EXERCISE DETAILS - Could you return all of the records exactly as they stand?

SOURCE RECORDS -

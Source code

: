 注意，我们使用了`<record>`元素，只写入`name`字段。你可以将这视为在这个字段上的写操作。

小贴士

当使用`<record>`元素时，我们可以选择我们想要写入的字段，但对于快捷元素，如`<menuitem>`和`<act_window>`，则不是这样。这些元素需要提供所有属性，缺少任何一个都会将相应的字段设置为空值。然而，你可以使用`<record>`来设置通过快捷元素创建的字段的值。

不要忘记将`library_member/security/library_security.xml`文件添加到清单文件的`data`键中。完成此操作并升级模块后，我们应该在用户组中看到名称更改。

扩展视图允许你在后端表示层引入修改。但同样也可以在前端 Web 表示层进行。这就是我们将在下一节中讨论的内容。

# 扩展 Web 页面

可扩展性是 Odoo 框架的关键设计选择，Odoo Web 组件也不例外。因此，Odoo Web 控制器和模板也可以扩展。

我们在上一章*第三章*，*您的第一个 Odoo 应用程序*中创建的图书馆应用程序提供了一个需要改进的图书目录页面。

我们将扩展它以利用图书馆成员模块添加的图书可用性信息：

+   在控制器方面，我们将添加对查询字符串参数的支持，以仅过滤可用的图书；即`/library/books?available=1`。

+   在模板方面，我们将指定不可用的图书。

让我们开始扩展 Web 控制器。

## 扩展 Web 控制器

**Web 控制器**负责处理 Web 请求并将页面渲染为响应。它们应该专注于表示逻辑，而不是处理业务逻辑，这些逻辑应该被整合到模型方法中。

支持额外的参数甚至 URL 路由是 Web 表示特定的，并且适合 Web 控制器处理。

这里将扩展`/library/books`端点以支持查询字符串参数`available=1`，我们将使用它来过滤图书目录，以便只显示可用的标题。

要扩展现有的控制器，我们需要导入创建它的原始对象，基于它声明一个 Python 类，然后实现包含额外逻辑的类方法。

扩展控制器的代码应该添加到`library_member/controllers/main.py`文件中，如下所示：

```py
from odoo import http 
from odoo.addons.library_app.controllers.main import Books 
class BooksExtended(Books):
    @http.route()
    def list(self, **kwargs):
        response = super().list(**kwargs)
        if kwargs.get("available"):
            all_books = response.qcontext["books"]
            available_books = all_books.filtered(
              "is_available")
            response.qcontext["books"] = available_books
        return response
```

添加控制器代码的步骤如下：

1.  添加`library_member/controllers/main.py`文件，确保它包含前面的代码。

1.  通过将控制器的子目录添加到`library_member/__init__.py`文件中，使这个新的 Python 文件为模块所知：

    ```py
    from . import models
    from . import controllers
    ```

YOUR SOLUTION -
Source code

: 注意，我们使用了`<record>`元素，只写入`name`字段。你可以将这视为在这个字段上的写操作。

小贴士

当使用`<record>`元素时，我们可以选择我们想要写入的字段，但对于快捷元素，如`<menuitem>`和`<act_window>`，则不是这样。这些元素需要提供所有属性，缺少任何一个都会将相应的字段设置为空值。然而，你可以使用`<record>`来设置通过快捷元素创建的字段的值。

不要忘记将`library_member/security/library_security.xml`文件添加到清单文件的`data`键中。完成此操作并升级模块后，我们应该在用户组中看到名称更改。

扩展视图允许你在后端表示层引入修改。但同样也可以在前端 Web 表示层进行。这就是我们将在下一节中讨论的内容。

# 扩展 Web 页面

可扩展性是 Odoo 框架的关键设计选择，Odoo Web 组件也不例外。因此，Odoo Web 控制器和模板也可以扩展。

我们在上一章*第三章*，*您的第一个 Odoo 应用程序*中创建的图书馆应用程序提供了一个需要改进的图书目录页面。

我们将扩展它以利用图书馆成员模块添加的图书可用性信息：

+   在控制器方面，我们将添加对查询字符串参数的支持，以仅过滤可用的图书；即`/library/books?available=1`。

+   在模板方面，我们将指定不可用的图书。

让我们开始扩展 Web 控制器。

## 扩展 Web 控制器

**Web 控制器**负责处理 Web 请求并将页面渲染为响应。它们应该专注于表示逻辑，而不是处理业务逻辑，这些逻辑应该被整合到模型方法中。

支持额外的参数甚至 URL 路由是 Web 表示特定的，并且适合 Web 控制器处理。

这里将扩展`/library/books`端点以支持查询字符串参数`available=1`，我们将使用它来过滤图书目录，以便只显示可用的标题。

要扩展现有的控制器，我们需要导入创建它的原始对象，基于它声明一个 Python 类，然后实现包含额外逻辑的类方法。

扩展控制器的代码应该添加到`library_member/controllers/main.py`文件中，如下所示：

```py
from odoo import http 
from odoo.addons.library_app.controllers.main import Books 
class BooksExtended(Books):
    @http.route()
    def list(self, **kwargs):
        response = super().list(**kwargs)
        if kwargs.get("available"):
            all_books = response.qcontext["books"]
            available_books = all_books.filtered(
              "is_available")
            response.qcontext["books"] = available_books
        return response
```

添加控制器代码的步骤如下：

1.  添加`library_member/controllers/main.py`文件，确保它包含前面的代码。

1.  通过将控制器的子目录添加到`library_member/__init__.py`文件中，使这个新的 Python 文件为模块所知：

    ```py
    from . import models
    from . import controllers
    ```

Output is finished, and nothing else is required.